January 12, 2015. The Sun Sentinel.
Low-income workers struggling to collect overdue pay could get more help this year from Palm Beach County.
A coalition of religious congregations several years ago persuaded Palm Beach County officials to start paying more attention to “wage theft,” which leaves workers who can least afford it without the pay they rely on for rent, food and other basic needs.
In response, the county has partnered with the Legal Aid Society of Palm Beach County on a wage-recovery program aimed at helping people collect disputed pay.
County commissioners Tuesday will be asked to renew its deal with the Legal Aid Society and pay $125,000 for another year of the wage-recovery program.
That’s about $21,000 more than last year, which the Legal Aid Society says will be used to bring in more legal help to try to speed up reimbursements.
“Most of the cases get settled through negotiation, [but] this will allow a little more of litigation,” said Robert Bertisch, Legal Aide Society executive director.
Landscaping workers, janitors, waiters, telemarketers and others working in service industries are among those served by the wage-recovery program, which helps people who can’t afford to hire an attorney to fight for overdue or disputed pay.
During 2014, the Legal Aid Society recovered $102,935 for 85 people through the program, Bertisch said. That translated to recovering money for about 61 percent of the cases closed cases in 2014, according to the Legal Aid Society.
The Legal Aid Society has one attorney working full-time on wage-recovery efforts, with help from volunteer attorneys. The $21,000 increase would pay for additional part-time legal work, Bertisch said.
The Legal Aid Society estimates that bringing in more legal help could reduce processing time from 80 days to 60 days, in the hopes of getting workers reimbursed faster.

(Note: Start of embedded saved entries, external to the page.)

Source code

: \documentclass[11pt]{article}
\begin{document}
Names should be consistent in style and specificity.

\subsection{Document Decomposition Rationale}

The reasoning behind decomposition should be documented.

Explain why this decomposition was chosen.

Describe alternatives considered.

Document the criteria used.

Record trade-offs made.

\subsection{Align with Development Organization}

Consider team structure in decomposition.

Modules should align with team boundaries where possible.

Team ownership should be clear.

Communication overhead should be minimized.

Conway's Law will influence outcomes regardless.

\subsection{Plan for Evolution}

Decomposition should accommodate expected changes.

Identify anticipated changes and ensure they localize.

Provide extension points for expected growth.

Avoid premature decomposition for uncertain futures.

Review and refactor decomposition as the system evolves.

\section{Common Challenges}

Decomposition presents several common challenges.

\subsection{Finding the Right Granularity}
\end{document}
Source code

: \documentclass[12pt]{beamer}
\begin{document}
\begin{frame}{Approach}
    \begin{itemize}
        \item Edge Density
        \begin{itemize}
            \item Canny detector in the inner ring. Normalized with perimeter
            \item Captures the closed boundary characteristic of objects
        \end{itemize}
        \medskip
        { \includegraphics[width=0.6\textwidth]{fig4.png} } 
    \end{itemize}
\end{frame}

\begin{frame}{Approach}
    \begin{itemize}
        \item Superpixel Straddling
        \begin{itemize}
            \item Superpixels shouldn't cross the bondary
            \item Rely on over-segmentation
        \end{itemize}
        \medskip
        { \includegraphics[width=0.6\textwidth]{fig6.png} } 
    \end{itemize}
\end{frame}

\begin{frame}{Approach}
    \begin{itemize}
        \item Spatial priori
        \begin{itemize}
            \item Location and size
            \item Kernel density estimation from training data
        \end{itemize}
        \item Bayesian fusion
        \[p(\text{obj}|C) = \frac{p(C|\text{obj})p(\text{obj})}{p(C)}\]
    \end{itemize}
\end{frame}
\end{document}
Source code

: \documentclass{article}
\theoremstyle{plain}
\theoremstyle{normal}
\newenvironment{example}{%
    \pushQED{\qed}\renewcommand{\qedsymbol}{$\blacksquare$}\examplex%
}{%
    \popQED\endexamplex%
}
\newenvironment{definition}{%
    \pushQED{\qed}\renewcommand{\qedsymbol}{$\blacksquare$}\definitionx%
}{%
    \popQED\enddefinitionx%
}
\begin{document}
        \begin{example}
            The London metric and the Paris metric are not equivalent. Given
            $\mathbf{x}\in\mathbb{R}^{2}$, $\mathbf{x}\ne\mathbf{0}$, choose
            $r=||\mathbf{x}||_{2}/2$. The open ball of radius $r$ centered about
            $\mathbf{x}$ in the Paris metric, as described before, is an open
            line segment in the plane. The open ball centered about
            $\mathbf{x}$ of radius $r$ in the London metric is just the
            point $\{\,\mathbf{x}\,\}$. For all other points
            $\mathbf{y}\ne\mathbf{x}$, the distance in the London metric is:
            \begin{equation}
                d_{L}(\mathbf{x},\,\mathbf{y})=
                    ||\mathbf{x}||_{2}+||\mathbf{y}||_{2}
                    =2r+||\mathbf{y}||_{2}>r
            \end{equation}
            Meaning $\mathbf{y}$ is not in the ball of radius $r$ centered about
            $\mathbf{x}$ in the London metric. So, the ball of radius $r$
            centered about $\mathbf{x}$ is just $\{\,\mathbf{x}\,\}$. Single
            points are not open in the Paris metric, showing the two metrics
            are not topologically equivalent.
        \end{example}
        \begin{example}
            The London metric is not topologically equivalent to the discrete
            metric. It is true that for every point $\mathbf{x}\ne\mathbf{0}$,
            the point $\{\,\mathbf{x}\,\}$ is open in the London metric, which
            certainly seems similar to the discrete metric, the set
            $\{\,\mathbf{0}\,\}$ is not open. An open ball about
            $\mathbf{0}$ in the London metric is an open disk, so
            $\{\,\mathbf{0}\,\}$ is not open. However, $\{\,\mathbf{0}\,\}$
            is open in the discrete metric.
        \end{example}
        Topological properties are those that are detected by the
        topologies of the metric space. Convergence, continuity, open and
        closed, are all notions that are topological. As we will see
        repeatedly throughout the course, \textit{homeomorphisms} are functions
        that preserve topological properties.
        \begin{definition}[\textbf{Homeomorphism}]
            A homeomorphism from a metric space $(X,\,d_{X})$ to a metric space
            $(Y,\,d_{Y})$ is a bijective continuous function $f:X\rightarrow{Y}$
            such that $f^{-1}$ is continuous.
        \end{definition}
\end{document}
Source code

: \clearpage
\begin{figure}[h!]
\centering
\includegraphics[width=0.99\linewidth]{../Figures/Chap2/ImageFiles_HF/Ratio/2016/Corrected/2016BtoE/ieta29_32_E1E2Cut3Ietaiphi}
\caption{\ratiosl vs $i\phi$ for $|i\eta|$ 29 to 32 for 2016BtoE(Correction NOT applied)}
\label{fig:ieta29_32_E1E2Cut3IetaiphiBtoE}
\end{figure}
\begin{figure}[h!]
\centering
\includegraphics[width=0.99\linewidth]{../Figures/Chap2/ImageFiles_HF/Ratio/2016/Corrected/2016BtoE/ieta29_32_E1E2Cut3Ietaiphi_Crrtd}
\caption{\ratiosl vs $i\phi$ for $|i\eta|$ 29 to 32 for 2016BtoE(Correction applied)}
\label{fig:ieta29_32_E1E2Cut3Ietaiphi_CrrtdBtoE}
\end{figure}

The county’s arrangement with the Legal Aid Society was a compromise step taken after the County Commission rejected a nearly three-year push by religious advocates to enact a local wage-theft law and collection program.
The group of 28 local religious congregations — called People Engaged in Active Community Efforts, or PEACE — advocated creating an alternative to the slow-moving court system that would have used county employees to help recover overdue pay.
Business groups opposed creating a local wage-theft law, arguing that it would create too much regulation for local employers.
By teaming with the Legal Aid Society, the county offers free legal help that uses existing state and federal law to help recover overdue pay.
The arrangement with the Legal Aid Society is the “most appropriate way” for the county to handle wage recovery, according to Associated Builders and Contractors Florida Vice President Carol Bowen.
“We were never opposed to people who are victims of wage theft being able to secure the services they need in order to be paid that which they are owed,” Bowen wrote in a Dec. 16 letter to the county.